[Saved data entries]

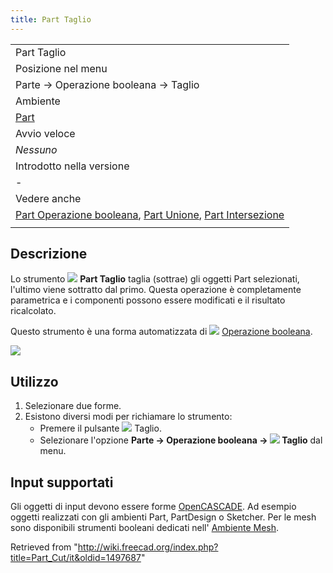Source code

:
 ```yaml
---
title: Part Taglio
---
```

|  |
| --- |
| Part Taglio |
| Posizione nel menu |
| Parte → Operazione booleana → Taglio |
| Ambiente |
| [Part](/Part_Workbench/it "Part Workbench/it") |
| Avvio veloce |
| *Nessuno* |
| Introdotto nella versione |
| - |
| Vedere anche |
| [Part Operazione booleana](/Part_Boolean/it "Part Boolean/it"), [Part Unione](/Part_Fuse/it "Part Fuse/it"), [Part Intersezione](/Part_Common/it "Part Common/it") |
|  |

## Descrizione

Lo strumento ![](/images/Part_Cut.svg) **Part Taglio** taglia (sottrae) gli oggetti Part selezionati, l'ultimo viene sottratto dal primo. Questa operazione è completamente parametrica e i componenti possono essere modificati e il risultato ricalcolato.

Questo strumento è una forma automatizzata di ![](/images/Part_Boolean.svg) [Operazione booleana](/Part_Boolean/it "Part Boolean/it").

![](/images/Part_Cut_01.png)

## Utilizzo

1. Selezionare due forme.
2. Esistono diversi modi per richiamare lo strumento:
   * Premere il pulsante ![](/images/Part_Cut.svg) Taglio.
   * Selezionare l'opzione **Parte → Operazione booleana → ![](/images/Part_Cut.svg) Taglio** dal menu.

## Input supportati

Gli oggetti di input devono essere forme [OpenCASCADE](/OpenCASCADE/it "OpenCASCADE/it"). Ad esempio oggetti realizzati con gli ambienti Part, PartDesign o Sketcher. Per le mesh sono disponibili strumenti booleani dedicati nell' [Ambiente Mesh](/Mesh_Workbench/it "Mesh Workbench/it").

Retrieved from "<http://wiki.freecad.org/index.php?title=Part_Cut/it&oldid=1497687>"
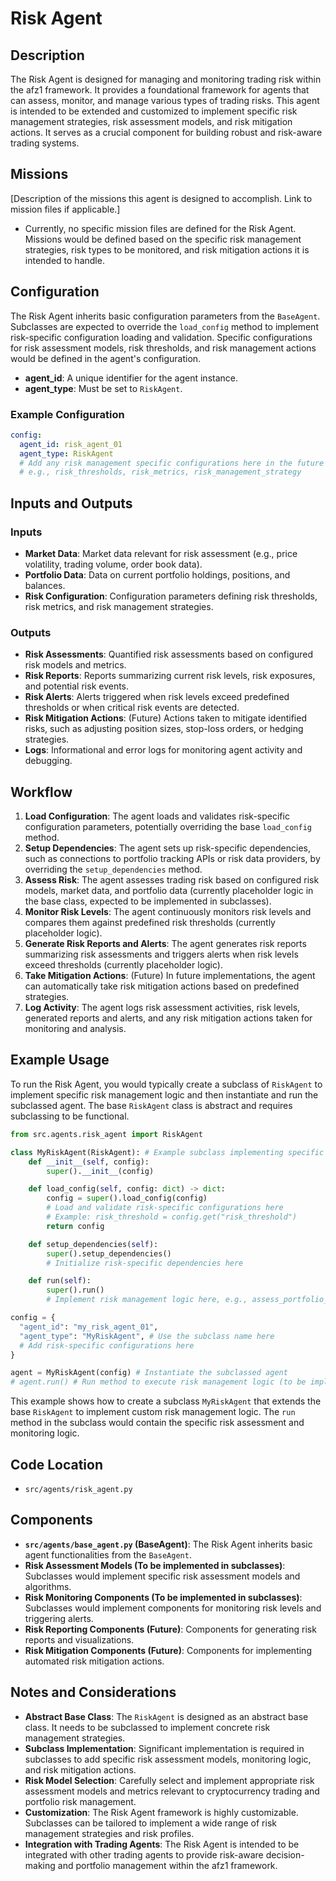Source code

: # Risk Agent

## Description

The Risk Agent is designed for managing and monitoring trading risk within the afz1 framework. It provides a foundational framework for agents that can assess, monitor, and manage various types of trading risks. This agent is intended to be extended and customized to implement specific risk management strategies, risk assessment models, and risk mitigation actions. It serves as a crucial component for building robust and risk-aware trading systems.

## Missions

[Description of the missions this agent is designed to accomplish. Link to mission files if applicable.]
- Currently, no specific mission files are defined for the Risk Agent. Missions would be defined based on the specific risk management strategies, risk types to be monitored, and risk mitigation actions it is intended to handle.

## Configuration

The Risk Agent inherits basic configuration parameters from the `BaseAgent`. Subclasses are expected to override the `load_config` method to implement risk-specific configuration loading and validation. Specific configurations for risk assessment models, risk thresholds, and risk management actions would be defined in the agent's configuration.

-   **agent_id**: A unique identifier for the agent instance.
-   **agent_type**: Must be set to `RiskAgent`.

### Example Configuration

```yaml
config:
  agent_id: risk_agent_01
  agent_type: RiskAgent
  # Add any risk management specific configurations here in the future
  # e.g., risk_thresholds, risk_metrics, risk_management_strategy
```

## Inputs and Outputs

### Inputs

-   **Market Data**: Market data relevant for risk assessment (e.g., price volatility, trading volume, order book data).
-   **Portfolio Data**: Data on current portfolio holdings, positions, and balances.
-   **Risk Configuration**: Configuration parameters defining risk thresholds, risk metrics, and risk management strategies.

### Outputs

-   **Risk Assessments**:  Quantified risk assessments based on configured risk models and metrics.
-   **Risk Reports**:  Reports summarizing current risk levels, risk exposures, and potential risk events.
-   **Risk Alerts**:  Alerts triggered when risk levels exceed predefined thresholds or when critical risk events are detected.
-   **Risk Mitigation Actions**: (Future) Actions taken to mitigate identified risks, such as adjusting position sizes, stop-loss orders, or hedging strategies.
-   **Logs**: Informational and error logs for monitoring agent activity and debugging.

## Workflow

1.  **Load Configuration**: The agent loads and validates risk-specific configuration parameters, potentially overriding the base `load_config` method.
2.  **Setup Dependencies**: The agent sets up risk-specific dependencies, such as connections to portfolio tracking APIs or risk data providers, by overriding the `setup_dependencies` method.
3.  **Assess Risk**: The agent assesses trading risk based on configured risk models, market data, and portfolio data (currently placeholder logic in the base class, expected to be implemented in subclasses).
4.  **Monitor Risk Levels**: The agent continuously monitors risk levels and compares them against predefined risk thresholds (currently placeholder logic).
5.  **Generate Risk Reports and Alerts**: The agent generates risk reports summarizing risk assessments and triggers alerts when risk levels exceed thresholds (currently placeholder logic).
6.  **Take Mitigation Actions**: (Future) In future implementations, the agent can automatically take risk mitigation actions based on predefined strategies.
7.  **Log Activity**: The agent logs risk assessment activities, risk levels, generated reports and alerts, and any risk mitigation actions taken for monitoring and analysis.

## Example Usage

To run the Risk Agent, you would typically create a subclass of `RiskAgent` to implement specific risk management logic and then instantiate and run the subclassed agent.  The base `RiskAgent` class is abstract and requires subclassing to be functional.

```python
from src.agents.risk_agent import RiskAgent

class MyRiskAgent(RiskAgent): # Example subclass implementing specific risk logic
    def __init__(self, config):
        super().__init__(config)

    def load_config(self, config: dict) -> dict:
        config = super().load_config(config)
        # Load and validate risk-specific configurations here
        # Example: risk_threshold = config.get("risk_threshold")
        return config

    def setup_dependencies(self):
        super().setup_dependencies()
        # Initialize risk-specific dependencies here

    def run(self):
        super().run()
        # Implement risk management logic here, e.g., assess_portfolio_risk()

config = {
  "agent_id": "my_risk_agent_01",
  "agent_type": "MyRiskAgent", # Use the subclass name here
  # Add risk-specific configurations here
}

agent = MyRiskAgent(config) # Instantiate the subclassed agent
# agent.run() # Run method to execute risk management logic (to be implemented in subclass)
```

This example shows how to create a subclass `MyRiskAgent` that extends the base `RiskAgent` to implement custom risk management logic. The `run` method in the subclass would contain the specific risk assessment and monitoring logic.

## Code Location

-   `src/agents/risk_agent.py`

## Components

-   **`src/agents/base_agent.py` (BaseAgent)**: The Risk Agent inherits basic agent functionalities from the `BaseAgent`.
-   **Risk Assessment Models (To be implemented in subclasses)**: Subclasses would implement specific risk assessment models and algorithms.
-   **Risk Monitoring Components (To be implemented in subclasses)**: Subclasses would implement components for monitoring risk levels and triggering alerts.
-   **Risk Reporting Components (Future)**: Components for generating risk reports and visualizations.
-   **Risk Mitigation Components (Future)**: Components for implementing automated risk mitigation actions.

## Notes and Considerations

-   **Abstract Base Class**: The `RiskAgent` is designed as an abstract base class. It needs to be subclassed to implement concrete risk management strategies.
-   **Subclass Implementation**:  Significant implementation is required in subclasses to add specific risk assessment models, monitoring logic, and risk mitigation actions.
-   **Risk Model Selection**:  Carefully select and implement appropriate risk assessment models and metrics relevant to cryptocurrency trading and portfolio risk management.
-   **Customization**:  The Risk Agent framework is highly customizable. Subclasses can be tailored to implement a wide range of risk management strategies and risk profiles.
-   **Integration with Trading Agents**:  The Risk Agent is intended to be integrated with other trading agents to provide risk-aware decision-making and portfolio management within the afz1 framework.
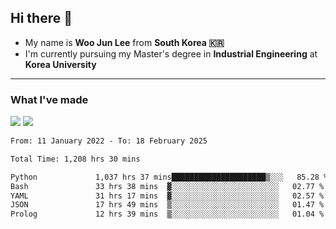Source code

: ## Hi there 👋

- My name is **Woo Jun Lee** from **South Korea 🇰🇷**
- I'm currently pursuing my Master's degree in **Industrial Engineering** at **Korea University**

---

### What I've made

<a href="https://share.streamlit.io/tomtom1103/kuiai_hackathon_2022/main/JL_app.py"><img src="https://img.shields.io/badge/Journey Lee-161B22?style=for-the-badge&logo=streamlit&logoColor=FF4B4B"/></a> <a href="https://jeon-100.github.io/Dangzang/"><img src="https://img.shields.io/badge/당신을 위한 장학금, 당장!-161B22?style=for-the-badge&logo=react&logoColor=#61DAFB"/></a>

<!--START_SECTION:waka-->

```txt
From: 11 January 2022 - To: 18 February 2025

Total Time: 1,208 hrs 30 mins

Python             1,037 hrs 37 mins█████████████████████▒░░░   85.28 %
Bash               33 hrs 38 mins  ▓░░░░░░░░░░░░░░░░░░░░░░░░   02.77 %
YAML               31 hrs 17 mins  ▓░░░░░░░░░░░░░░░░░░░░░░░░   02.57 %
JSON               17 hrs 49 mins  ▒░░░░░░░░░░░░░░░░░░░░░░░░   01.47 %
Prolog             12 hrs 39 mins  ▒░░░░░░░░░░░░░░░░░░░░░░░░   01.04 %
```

<!--END_SECTION:waka-->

[Work instructions]: The lines to return are those in the entries above that include "summarizing".

[Answer for this exercise]:
-   **Risk Reports**:  Reports summarizing current risk levels, risk exposures, and potential risk events.
5.  **Generate Risk Reports and Alerts**: The agent generates risk reports summarizing risk assessments and triggers alerts when risk levels exceed thresholds (currently placeholder logic).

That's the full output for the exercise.